WHAT IS EXPECTED
Each entry is to be retyped exactly as it appears. Leave the images out.

Saved data entries:
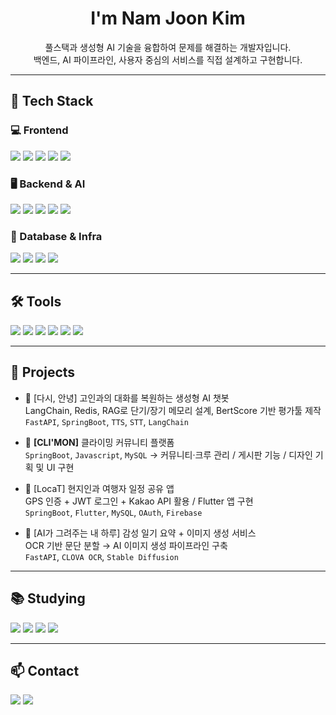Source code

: <!-- README.md -->

<h1 align="center">I'm Nam Joon Kim</h1>
<p align="center">풀스택과 생성형 AI 기술을 융합하여 문제를 해결하는 개발자입니다.<br/>백엔드, AI 파이프라인, 사용자 중심의 서비스를 직접 설계하고 구현합니다.</p>

---

## 🧠 Tech Stack

### 💻 Frontend
<p>
  <img src="https://img.shields.io/badge/React-61DAFB?style=flat&logo=React&logoColor=white"/>
  <img src="https://img.shields.io/badge/Flutter-02569B?style=flat&logo=Flutter&logoColor=white"/>
  <img src="https://img.shields.io/badge/HTML5-E34F26?style=flat&logo=HTML5&logoColor=white"/>
  <img src="https://img.shields.io/badge/CSS3-1572B6?style=flat&logo=CSS3&logoColor=white"/>
  <img src="https://img.shields.io/badge/JavaScript-F7DF1E?style=flat&logo=JavaScript&logoColor=black"/>
</p>

### 🖥 Backend & AI
<p>
  <img src="https://img.shields.io/badge/Java-007396?style=flat&logo=Java&logoColor=white"/>
  <img src="https://img.shields.io/badge/Spring Boot-6DB33F?style=flat&logo=SpringBoot&logoColor=white"/>
  <img src="https://img.shields.io/badge/Python-3776AB?style=flat&logo=Python&logoColor=white"/>
  <img src="https://img.shields.io/badge/LangChain-000000?style=flat&logo=OpenAI&logoColor=white"/>
  <img src="https://img.shields.io/badge/FastAPI-009688?style=flat&logo=FastAPI&logoColor=white"/>
</p>

### 🧩 Database & Infra
<p>
  <img src="https://img.shields.io/badge/PostgreSQL-4169E1?style=flat&logo=PostgreSQL&logoColor=white"/>
  <img src="https://img.shields.io/badge/MySQL-4479A1?style=flat&logo=MySQL&logoColor=white"/>
  <img src="https://img.shields.io/badge/Docker-2496ED?style=flat&logo=Docker&logoColor=white"/>
  <img src="https://img.shields.io/badge/Redis-DC382D?style=flat&logo=Redis&logoColor=white"/>
</p>

---

## 🛠️ Tools

<p>
  <img src="https://img.shields.io/badge/GIT-F05032?style=flat&logo=git&logoColor=white"/>
  <img src="https://img.shields.io/badge/GitHub-181717?style=flat&logo=github&logoColor=white"/>
  <img src="https://img.shields.io/badge/Figma-F24E1E?style=flat&logo=figma&logoColor=white"/>
  <img src="https://img.shields.io/badge/Slack-4A154B?style=flat&logo=slack&logoColor=white"/>
  <img src="https://img.shields.io/badge/Jira-0052CC?style=flat&logo=jira&logoColor=white"/>
  <img src="https://img.shields.io/badge/Notion-000000?style=flat&logo=notion&logoColor=white"/>
</p>

---

## 🚀 Projects

- 🎤 [다시, 안녕] 고인과의 대화를 복원하는 생성형 AI 챗봇  
  LangChain, Redis, RAG로 단기/장기 메모리 설계, BertScore 기반 평가툴 제작  
  `FastAPI`, `SpringBoot`, `TTS`, `STT`, `LangChain`

- 🧗 **[CLI'MON]** 클라이밍 커뮤니티 플랫폼  
  `SpringBoot`, `Javascript`, `MySQL`
  → 커뮤니티·크루 관리 / 게시판 기능 / 디자인 기획 및 UI 구현

- 📍 [LocaT] 현지인과 여행자 일정 공유 앱  
  GPS 인증 + JWT 로그인 + Kakao API 활용 / Flutter 앱 구현  
  `SpringBoot`, `Flutter`, `MySQL`, `OAuth`, `Firebase`

- 📝 [AI가 그려주는 내 하루] 감성 일기 요약 + 이미지 생성 서비스  
  OCR 기반 문단 분할 → AI 이미지 생성 파이프라인 구축  
  `FastAPI`, `CLOVA OCR`, `Stable Diffusion`

---

## 📚 Studying

<p>
  <img src="https://img.shields.io/badge/Langgraph-000000?style=flat&logo=OpenAI&logoColor=white"/>
  <img src="https://img.shields.io/badge/RAG-000000?style=flat&logo=OpenAI&logoColor=white"/>
  <img src="https://img.shields.io/badge/pgvector-4169E1?style=flat"/>
  <img src="https://img.shields.io/badge/LLM Evaluation-000000?style=flat"/>
</p>

---

## 📫 Contact

<p>
  <a href="https://www.notion.so/1-1ebdf2d041268069952ae3bedb3a863d"><img src="https://img.shields.io/badge/Notion-000000?style=flat&logo=notion&logoColor=white"/></a>
  <a href="mailto:alwaysred1116@gmail.com"><img src="https://img.shields.io/badge/Gmail-EA4335?style=flat&logo=gmail&logoColor=white"/></a>
</p>
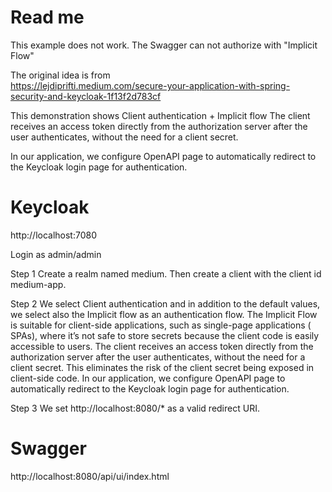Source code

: # Read me

This example does not work. The Swagger can not authorize with "Implicit Flow"

The original idea is from  
https://lejdiprifti.medium.com/secure-your-application-with-spring-security-and-keycloak-1f13f2d783cf

This demonstration shows Client authentication + Implicit flow
The client receives an access token directly from the authorization server after the user authenticates, without the
need for a client secret.

In our application, we configure OpenAPI page to automatically redirect to the Keycloak login page for authentication.

# Keycloak

http://localhost:7080

Login as admin/admin

Step 1
Create a realm named medium. Then create a client with the client id medium-app.

Step 2
We select Client authentication and in addition to the default values, we select also the Implicit flow as an
authentication flow. The Implicit Flow is suitable for client-side applications, such as single-page applications (
SPAs), where it’s not safe to store secrets because the client code is easily accessible to users. The client receives
an access token directly from the authorization server after the user authenticates, without the need for a client
secret. This eliminates the risk of the client secret being exposed in client-side code. In our application, we
configure OpenAPI page to automatically redirect to the Keycloak login page for authentication.

Step 3
We set http://localhost:8080/* as a valid redirect URI.

# Swagger

http://localhost:8080/api/ui/index.html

RESPONSE BELOW
Source code

: <!-- README.md -->

<h1 align="center">I'm Nam Joon Kim</h1>
<p align="center">풀스택과 생성형 AI 기술을 융합하여 문제를 해결하는 개발자입니다.<br/>백엔드, AI 파이프라인, 사용자 중심의 서비스를 직접 설계하고 구현합니다.</p>

---

## 🧠 Tech Stack

### 💻 Frontend
<p>
  <img src="https://img.shields.io/badge/React-61DAFB?style=flat&logo=React&logoColor=white"/>
  <img src="https://img.shields.io/badge/Flutter-02569B?style=flat&logo=Flutter&logoColor=white"/>
  <img src="https://img.shields.io/badge/HTML5-E34F26?style=flat&logo=HTML5&logoColor=white"/>
  <img src="https://img.shields.io/badge/CSS3-1572B6?style=flat&logo=CSS3&logoColor=white"/>
  <img src="https://img.shields.io/badge/JavaScript-F7DF1E?style=flat&logo=JavaScript&logoColor=black"/>
</p>

### 🖥 Backend & AI
<p>
  <img src="https://img.shields.io/badge/Java-007396?style=flat&logo=Java&logoColor=white"/>
  <img src="https://img.shields.io/badge/Spring Boot-6DB33F?style=flat&logo=SpringBoot&logoColor=white"/>
  <img src="https://img.shields.io/badge/Python-3776AB?style=flat&logo=Python&logoColor=white"/>
  <img src="https://img.shields.io/badge/LangChain-000000?style=flat&logo=OpenAI&logoColor=white"/>
  <img src="https://img.shields.io/badge/FastAPI-009688?style=flat&logo=FastAPI&logoColor=white"/>
</p>

### 🧩 Database & Infra
<p>
  <img src="https://img.shields.io/badge/PostgreSQL-4169E1?style=flat&logo=PostgreSQL&logoColor=white"/>
  <img src="https://img.shields.io/badge/MySQL-4479A1?style=flat&logo=MySQL&logoColor=white"/>
  <img src="https://img.shields.io/badge/Docker-2496ED?style=flat&logo=Docker&logoColor=white"/>
  <img src="https://img.shields.io/badge/Redis-DC382D?style=flat&logo=Redis&logoColor=white"/>
</p>

---

## 🛠️ Tools

<p>
  <img src="https://img.shields.io/badge/GIT-F05032?style=flat&logo=git&logoColor=white"/>
  <img src="https://img.shields.io/badge/GitHub-181717?style=flat&logo=github&logoColor=white"/>
  <img src="https://img.shields.io/badge/Figma-F24E1E?style=flat&logo=figma&logoColor=white"/>
  <img src="https://img.shields.io/badge/Slack-4A154B?style=flat&logo=slack&logoColor=white"/>
  <img src="https://img.shields.io/badge/Jira-0052CC?style=flat&logo=jira&logoColor=white"/>
  <img src="https://img.shields.io/badge/Notion-000000?style=flat&logo=notion&logoColor=white"/>
</p>

---

## 🚀 Projects

- 🎤 [다시, 안녕] 고인과의 대화를 복원하는 생성형 AI 챗봇  
  LangChain, Redis, RAG로 단기/장기 메모리 설계, BertScore 기반 평가툴 제작  
  `FastAPI`, `SpringBoot`, `TTS`, `STT`, `LangChain`

- 🧗 **[CLI'MON]** 클라이밍 커뮤니티 플랫폼  
  `SpringBoot`, `Javascript`, `MySQL`
  → 커뮤니티·크루 관리 / 게시판 기능 / 디자인 기획 및 UI 구현

- 📍 [LocaT] 현지인과 여행자 일정 공유 앱  
  GPS 인증 + JWT 로그인 + Kakao API 활용 / Flutter 앱 구현  
  `SpringBoot`, `Flutter`, `MySQL`, `OAuth`, `Firebase`

- 📝 [AI가 그려주는 내 하루] 감성 일기 요약 + 이미지 생성 서비스  
  OCR 기반 문단 분할 → AI 이미지 생성 파이프라인 구축  
  `FastAPI`, `CLOVA OCR`, `Stable Diffusion`

---

## 📚 Studying

<p>
  <img src="https://img.shields.io/badge/Langgraph-000000?style=flat&logo=OpenAI&logoColor=white"/>
  <img src="https://img.shields.io/badge/RAG-000000?style=flat&logo=OpenAI&logoColor=white"/>
  <img src="https://img.shields.io/badge/pgvector-4169E1?style=flat"/>
  <img src="https://img.shields.io/badge/LLM Evaluation-000000?style=flat"/>
</p>

---

## 📫 Contact

<p>
  <a href="https://www.notion.so/1-1ebdf2d041268069952ae3bedb3a863d"><img src="https://img.shields.io/badge/Notion-000000?style=flat&logo=notion&logoColor=white"/></a>
  <a href="mailto:alwaysred1116@gmail.com"><img src="https://img.shields.io/badge/Gmail-EA4335?style=flat&logo=gmail&logoColor=white"/></a>
</p>
Source code

: # Read me

This example does not work. The Swagger can not authorize with "Implicit Flow"

The original idea is from  
https://lejdiprifti.medium.com/secure-your-application-with-spring-security-and-keycloak-1f13f2d783cf

This demonstration shows Client authentication + Implicit flow
The client receives an access token directly from the authorization server after the user authenticates, without the
need for a client secret.

In our application, we configure OpenAPI page to automatically redirect to the Keycloak login page for authentication.

# Keycloak

http://localhost:7080

Login as admin/admin

Step 1
Create a realm named medium. Then create a client with the client id medium-app.

Step 2
We select Client authentication and in addition to the default values, we select also the Implicit flow as an
authentication flow. The Implicit Flow is suitable for client-side applications, such as single-page applications (
SPAs), where it’s not safe to store secrets because the client code is easily accessible to users. The client receives
an access token directly from the authorization server after the user authenticates, without the need for a client
secret. This eliminates the risk of the client secret being exposed in client-side code. In our application, we
configure OpenAPI page to automatically redirect to the Keycloak login page for authentication.

Step 3
We set http://localhost:8080/* as a valid redirect URI.

# Swagger

http://localhost:8080/api/ui/index.html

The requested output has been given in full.